(Items listed in a dataset)
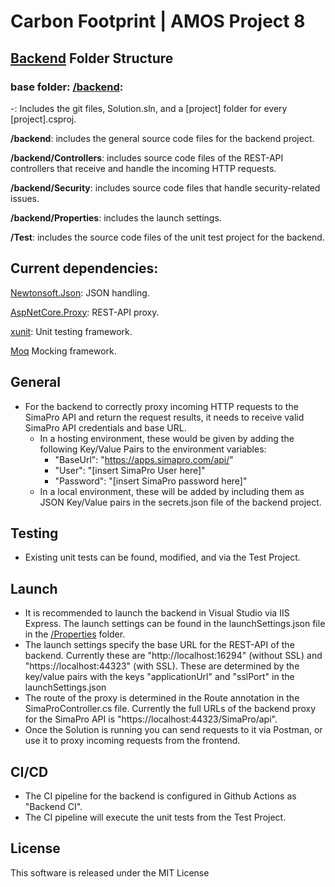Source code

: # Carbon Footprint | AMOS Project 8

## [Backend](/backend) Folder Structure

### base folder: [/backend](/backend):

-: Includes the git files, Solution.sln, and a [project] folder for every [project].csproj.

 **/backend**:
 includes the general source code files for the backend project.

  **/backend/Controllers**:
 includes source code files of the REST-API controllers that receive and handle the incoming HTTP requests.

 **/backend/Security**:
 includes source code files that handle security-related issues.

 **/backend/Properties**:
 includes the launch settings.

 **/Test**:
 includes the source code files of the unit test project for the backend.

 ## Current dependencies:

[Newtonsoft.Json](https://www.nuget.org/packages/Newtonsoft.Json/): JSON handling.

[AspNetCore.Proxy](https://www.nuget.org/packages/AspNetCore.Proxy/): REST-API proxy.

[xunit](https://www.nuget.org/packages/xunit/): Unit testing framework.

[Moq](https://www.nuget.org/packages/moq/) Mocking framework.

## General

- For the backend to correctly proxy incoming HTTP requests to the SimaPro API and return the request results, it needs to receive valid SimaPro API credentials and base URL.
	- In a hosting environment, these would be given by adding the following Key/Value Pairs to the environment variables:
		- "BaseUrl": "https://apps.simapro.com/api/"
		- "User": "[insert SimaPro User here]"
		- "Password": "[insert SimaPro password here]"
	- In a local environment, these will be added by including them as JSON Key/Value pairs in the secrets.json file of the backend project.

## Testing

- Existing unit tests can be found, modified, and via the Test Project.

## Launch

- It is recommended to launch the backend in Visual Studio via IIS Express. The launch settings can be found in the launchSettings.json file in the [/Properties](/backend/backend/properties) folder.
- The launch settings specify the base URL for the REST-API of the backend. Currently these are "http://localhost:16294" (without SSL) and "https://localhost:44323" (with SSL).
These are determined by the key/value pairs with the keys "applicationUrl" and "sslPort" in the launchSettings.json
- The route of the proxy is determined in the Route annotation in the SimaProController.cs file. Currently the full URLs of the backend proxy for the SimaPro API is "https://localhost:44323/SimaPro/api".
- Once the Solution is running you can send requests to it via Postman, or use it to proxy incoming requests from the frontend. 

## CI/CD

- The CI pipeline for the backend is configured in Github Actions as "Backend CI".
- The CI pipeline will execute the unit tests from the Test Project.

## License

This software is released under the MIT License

* * *

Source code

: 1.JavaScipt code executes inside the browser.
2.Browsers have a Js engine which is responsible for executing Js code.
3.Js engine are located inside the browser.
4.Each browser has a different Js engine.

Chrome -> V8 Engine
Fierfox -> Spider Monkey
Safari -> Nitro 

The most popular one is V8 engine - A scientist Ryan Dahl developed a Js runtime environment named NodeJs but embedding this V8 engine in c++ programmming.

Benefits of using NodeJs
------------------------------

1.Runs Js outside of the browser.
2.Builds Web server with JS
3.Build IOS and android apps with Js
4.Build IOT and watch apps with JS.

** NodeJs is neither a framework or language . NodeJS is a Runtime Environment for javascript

### What to do
Each line of the records that holds the word "License" should be copied out.

### Solution for this problem
## License
This software is released under the MIT License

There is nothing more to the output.